Moscow is turning to financially vulnerable South Pacific nations to promote its foreign policy agenda thousands of miles away.
Since returning to power as Russia's president three months ago, Vladimir Putin has lived up to his well-honed reputation as the hard, no-nonsense man of East European politics by bullying his way into the internal affairs of neighbors with fearless abandon.
He has served notice that Moscow will challenge the West’s naval dominance of the world’s oceans, moving to shore-up his country’s defenses from the Arctic Circle and its Western flank to its troubled southern borders, breakaway republics and even the South Pacific.

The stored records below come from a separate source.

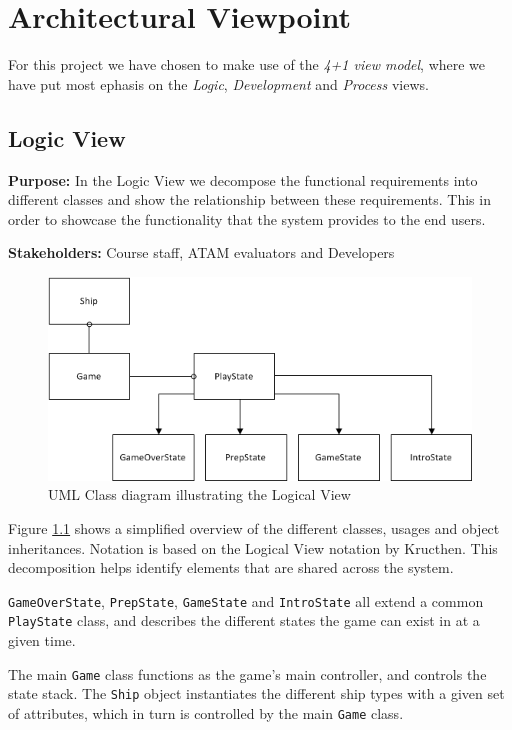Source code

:\chapter{Architectural Viewpoint}
For this project we have chosen to make use of the \emph{4+1 view model}, where we have put most ephasis on the \emph{Logic}, \emph{Development} and \emph{Process} views.

    \section{Logic View}
    \textbf{Purpose:} In the Logic View we decompose the functional requirements into different classes and show the relationship between these requirements. This in order to showcase the functionality that the system provides to the end users.

    
    
    \noindent\textbf{Stakeholders:} Course staff, ATAM evaluators and Developers 
    
    
    \begin{figure}[ht]
        \includegraphics[width=\textwidth]{LogicalView.png}
        \caption{UML Class diagram illustrating the Logical View}
        \label{fig:LogicalView}
    \end{figure}


    Figure \ref{fig:LogicalView} shows a simplified overview of the different classes, usages and object inheritances. Notation is based on the Logical View notation by Kructhen\cite{kruchten}. This decomposition helps identify elements that are shared across the system.

    \texttt{GameOverState}, \texttt{PrepState}, \texttt{GameState} and \texttt{IntroState} all extend a common \texttt{PlayState} class, and describes the different states the game can exist in at a given time.

    The main \texttt{Game} class functions as the game's main controller, and controls the state stack. The \texttt{Ship} object instantiates the different ship types with a given set of attributes, which in turn is controlled by the main \texttt{Game} class.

His ubiquitous presence on the diplomatic landscape has been most notable in Syria and Afghanistan where NATO is withdrawing its troops. There has been a pre-emptive strike on Finland where Moscow has launched a campaign of intimidation designed to ensure Helsinki abstains from joining NATO.
Putin has even struck down a punk rock band, the recalcitrant Pussy Riot.
The results are that many countries are feeling an intense Russian heat — torn between maintaining its traditional alliances with Western allies, or, marching forward in step with a revitalized cash-carrying friend, Russia.
Among them are the far-flung island-states in the South Pacific. This collection of nations in the Pacific Islands Forum (PIF) offering access to ports, resource rich seas and a bloc of 16 votes within the United Nations has caught Moscow’s attention.
The former superpower is turning to financially vulnerable South Pacific nations to promote its expansionist foreign policy agenda. Importantly, by extending its sphere of influence to the Pacific it can leverage support for the breakaway Georgian territories of South Ossetia and Abkhazia.
About 10,000 Russian soldiers are deployed in the two provinces which represent about 20 percent of Georgia’s internationally recognized territory.
The U.S. and Europe are opposed to recognition and have China on their side.